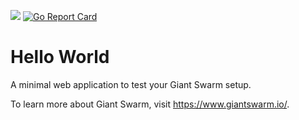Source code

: [![](https://img.shields.io/badge/go.dev-reference-blue?logo=go&logoColor=white&style=for-the-badge)](https://pkg.go.dev/github.com/giantswarm/helloworld)
[![Go Report Card](https://goreportcard.com/badge/github.com/giantswarm/helloworld?style=for-the-badge)](https://goreportcard.com/report/github.com/giantswarm/helloworld)

# Hello World

A minimal web application to test your Giant Swarm setup.

To learn more about Giant Swarm, visit https://www.giantswarm.io/.
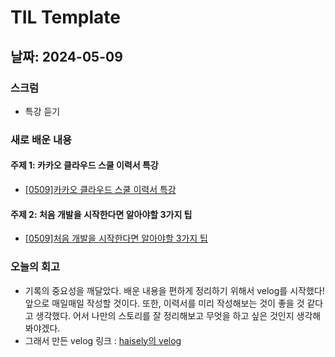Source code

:# TIL Template

## 날짜: 2024-05-09

### 스크럼
- 특강 듣기
  
### 새로 배운 내용
#### 주제 1: 카카오 클라우드 스쿨 이력서 특강
- [\[0509\]카카오 클라우드 스쿨 이력서 특강](https://github.com/100-hours-a-week/haisely-til/blob/main/참고자료/0509_카카오클라우드스쿨이력서특강.md)

#### 주제 2: 처음 개발을 시작한다면 알아야할 3가지 팁
- [\[0509\]처음 개발을 시작한다면 알아야할 3가지 팁](https://github.com/100-hours-a-week/haisely-til/blob/main/참고자료/0509_처음개발을시작한다면알아야할3가지팁.md)

### 오늘의 회고
- 기록의 중요성을 깨달았다. 배운 내용을 편하게 정리하기 위해서 velog를 시작했다! 앞으로 매일매일 작성할 것이다. 또한, 이력서를 미리 작성해보는 것이 좋을 것 같다고 생각했다. 어서 나만의 스토리를 잘 정리해보고 무엇을 하고 싶은 것인지 생각해봐야겠다.
- 그래서 만든 velog 링크 : [haisely의 velog](https://velog.io/@localhosthj/posts)
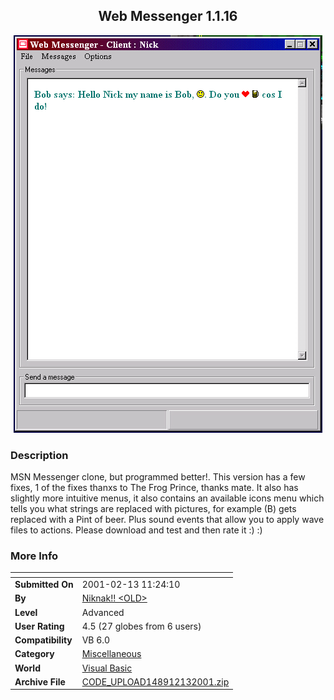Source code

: ﻿<div align="center">

## Web Messenger 1\.1\.16

<img src="PIC2001213550174884.jpg">
</div>

### Description

MSN Messenger clone, but programmed better!. This version has a few fixes, 1 of the fixes thanxs to The Frog Prince, thanks mate. It also has slightly more intuitive menus, it also contains an available icons menu which tells you what strings are replaced with pictures, for example (B) gets replaced with a Pint of beer. Plus sound events that allow you to apply wave files to actions. Please download and test and then rate it :) :)
 
### More Info
 


<span>             |<span>
---                |---
**Submitted On**   |2001-02-13 11:24:10
**By**             |[Niknak\!\! \<OLD\>](https://github.com/Planet-Source-Code/PSCIndex/blob/master/ByAuthor/niknak-old.md)
**Level**          |Advanced
**User Rating**    |4.5 (27 globes from 6 users)
**Compatibility**  |VB 6\.0
**Category**       |[Miscellaneous](https://github.com/Planet-Source-Code/PSCIndex/blob/master/ByCategory/miscellaneous__1-1.md)
**World**          |[Visual Basic](https://github.com/Planet-Source-Code/PSCIndex/blob/master/ByWorld/visual-basic.md)
**Archive File**   |[CODE\_UPLOAD148912132001\.zip](https://github.com/Planet-Source-Code/niknak-old-web-messenger-1-1-16__1-20966/archive/master.zip)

■ PROBLEM
Among the entries above, find every line holding "main" and copy it.

■ RESPONSE
- [\[0509\]카카오 클라우드 스쿨 이력서 특강](https://github.com/100-hours-a-week/haisely-til/blob/main/참고자료/0509_카카오클라우드스쿨이력서특강.md)
- [\[0509\]처음 개발을 시작한다면 알아야할 3가지 팁](https://github.com/100-hours-a-week/haisely-til/blob/main/참고자료/0509_처음개발을시작한다면알아야할3가지팁.md)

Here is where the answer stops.